Der angefochtene Widerspruch wurde am Mittwoch, den 02. Juni 1999 bei der Post aufgegeben und innerhalb des Ortes der Postaufgabe auch zugestellt. Es konnte daher bei normalem Geschehensablauf damit gerechnet werden, dass das Schriftstück bis spätestens Samstag, den 05. Juni 1999 zugegangen ist. Andere Umstände, die den Zugang innerhalb dieser Frist in Frage stellen, wurden bisher nicht vorgetragen; sie sind auch aufgrund der Auskunft der Deutschen Post vom 23. Februar 2000 nicht erkennbar.

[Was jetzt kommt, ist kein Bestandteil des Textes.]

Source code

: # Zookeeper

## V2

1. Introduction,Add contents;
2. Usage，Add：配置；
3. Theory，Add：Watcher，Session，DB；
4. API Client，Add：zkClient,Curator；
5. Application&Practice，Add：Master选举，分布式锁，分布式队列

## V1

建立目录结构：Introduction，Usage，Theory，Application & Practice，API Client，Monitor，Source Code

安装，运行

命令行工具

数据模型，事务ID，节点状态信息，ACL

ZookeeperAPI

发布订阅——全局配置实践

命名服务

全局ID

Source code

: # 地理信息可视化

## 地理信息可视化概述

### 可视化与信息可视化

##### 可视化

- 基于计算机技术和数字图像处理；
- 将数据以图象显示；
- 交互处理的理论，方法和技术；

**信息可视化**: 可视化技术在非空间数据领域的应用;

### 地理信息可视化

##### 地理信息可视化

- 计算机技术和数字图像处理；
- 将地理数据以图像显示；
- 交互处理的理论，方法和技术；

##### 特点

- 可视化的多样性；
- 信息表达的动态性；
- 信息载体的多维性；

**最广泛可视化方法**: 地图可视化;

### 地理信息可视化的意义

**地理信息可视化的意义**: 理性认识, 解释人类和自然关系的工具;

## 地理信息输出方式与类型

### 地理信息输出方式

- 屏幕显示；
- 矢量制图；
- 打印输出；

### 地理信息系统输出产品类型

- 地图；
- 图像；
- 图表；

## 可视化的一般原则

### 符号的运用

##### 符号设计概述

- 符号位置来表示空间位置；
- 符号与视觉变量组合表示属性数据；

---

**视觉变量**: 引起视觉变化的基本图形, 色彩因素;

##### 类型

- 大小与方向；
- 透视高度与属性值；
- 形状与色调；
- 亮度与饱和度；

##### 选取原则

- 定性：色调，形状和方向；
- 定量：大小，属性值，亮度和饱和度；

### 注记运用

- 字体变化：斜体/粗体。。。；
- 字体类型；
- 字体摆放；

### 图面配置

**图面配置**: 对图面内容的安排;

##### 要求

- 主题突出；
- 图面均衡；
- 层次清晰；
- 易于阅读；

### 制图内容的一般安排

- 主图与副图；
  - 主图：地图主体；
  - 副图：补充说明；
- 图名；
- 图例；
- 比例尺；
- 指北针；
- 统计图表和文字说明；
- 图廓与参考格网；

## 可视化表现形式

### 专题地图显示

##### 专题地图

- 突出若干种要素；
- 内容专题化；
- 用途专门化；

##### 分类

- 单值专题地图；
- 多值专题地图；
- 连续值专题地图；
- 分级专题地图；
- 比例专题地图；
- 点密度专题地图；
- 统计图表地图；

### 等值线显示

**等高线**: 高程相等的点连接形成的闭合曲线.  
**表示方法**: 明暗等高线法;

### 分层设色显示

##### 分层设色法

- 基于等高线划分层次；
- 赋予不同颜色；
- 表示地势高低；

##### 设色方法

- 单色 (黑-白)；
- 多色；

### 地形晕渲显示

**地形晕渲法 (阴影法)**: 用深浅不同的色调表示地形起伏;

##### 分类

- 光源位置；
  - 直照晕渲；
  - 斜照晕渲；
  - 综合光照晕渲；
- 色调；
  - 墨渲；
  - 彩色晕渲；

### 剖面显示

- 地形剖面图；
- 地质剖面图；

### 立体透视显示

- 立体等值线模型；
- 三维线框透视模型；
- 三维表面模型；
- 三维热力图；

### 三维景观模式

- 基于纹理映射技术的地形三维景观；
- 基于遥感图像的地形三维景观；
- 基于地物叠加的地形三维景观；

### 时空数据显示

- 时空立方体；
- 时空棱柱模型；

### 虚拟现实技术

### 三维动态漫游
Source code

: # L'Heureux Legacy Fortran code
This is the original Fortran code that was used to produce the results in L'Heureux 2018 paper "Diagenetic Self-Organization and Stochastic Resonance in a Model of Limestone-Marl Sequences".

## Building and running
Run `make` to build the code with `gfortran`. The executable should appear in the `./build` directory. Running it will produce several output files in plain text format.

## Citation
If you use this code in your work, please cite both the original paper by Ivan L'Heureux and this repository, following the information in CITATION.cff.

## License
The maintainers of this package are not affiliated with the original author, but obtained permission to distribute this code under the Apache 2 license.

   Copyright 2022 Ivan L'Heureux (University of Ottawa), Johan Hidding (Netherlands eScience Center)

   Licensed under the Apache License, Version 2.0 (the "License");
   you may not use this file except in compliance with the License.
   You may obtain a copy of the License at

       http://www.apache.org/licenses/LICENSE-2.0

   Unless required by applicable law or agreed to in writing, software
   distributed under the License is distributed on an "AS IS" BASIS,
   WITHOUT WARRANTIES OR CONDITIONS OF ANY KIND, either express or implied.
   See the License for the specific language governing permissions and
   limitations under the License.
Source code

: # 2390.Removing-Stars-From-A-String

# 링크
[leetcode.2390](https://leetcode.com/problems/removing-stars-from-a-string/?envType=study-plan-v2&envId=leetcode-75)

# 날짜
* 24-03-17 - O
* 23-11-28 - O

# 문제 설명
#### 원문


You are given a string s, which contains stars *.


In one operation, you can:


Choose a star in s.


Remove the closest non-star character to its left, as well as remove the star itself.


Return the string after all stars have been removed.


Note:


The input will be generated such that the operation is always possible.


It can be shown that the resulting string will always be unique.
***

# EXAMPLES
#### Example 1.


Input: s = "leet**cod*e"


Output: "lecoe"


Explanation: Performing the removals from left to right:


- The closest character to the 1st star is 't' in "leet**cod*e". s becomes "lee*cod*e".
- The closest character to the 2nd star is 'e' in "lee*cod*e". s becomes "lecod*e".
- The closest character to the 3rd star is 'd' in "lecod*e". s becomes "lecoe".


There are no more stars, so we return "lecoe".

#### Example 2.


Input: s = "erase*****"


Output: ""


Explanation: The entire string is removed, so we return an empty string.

Die Klagefrist begann somit am 05. Juni 1999 und endete nach Ablauf eines Monats am 05. Juli 1999. Die am 12. Juli 1999 eingegangene Klage war damit verspätet. Gründe für eine Wiedereinsetzung wurden bisher nicht vorgetragen, sind bisher auch nicht erkennbar.

Dieser Beschluss ist unanfechtbar, § 177 SGG.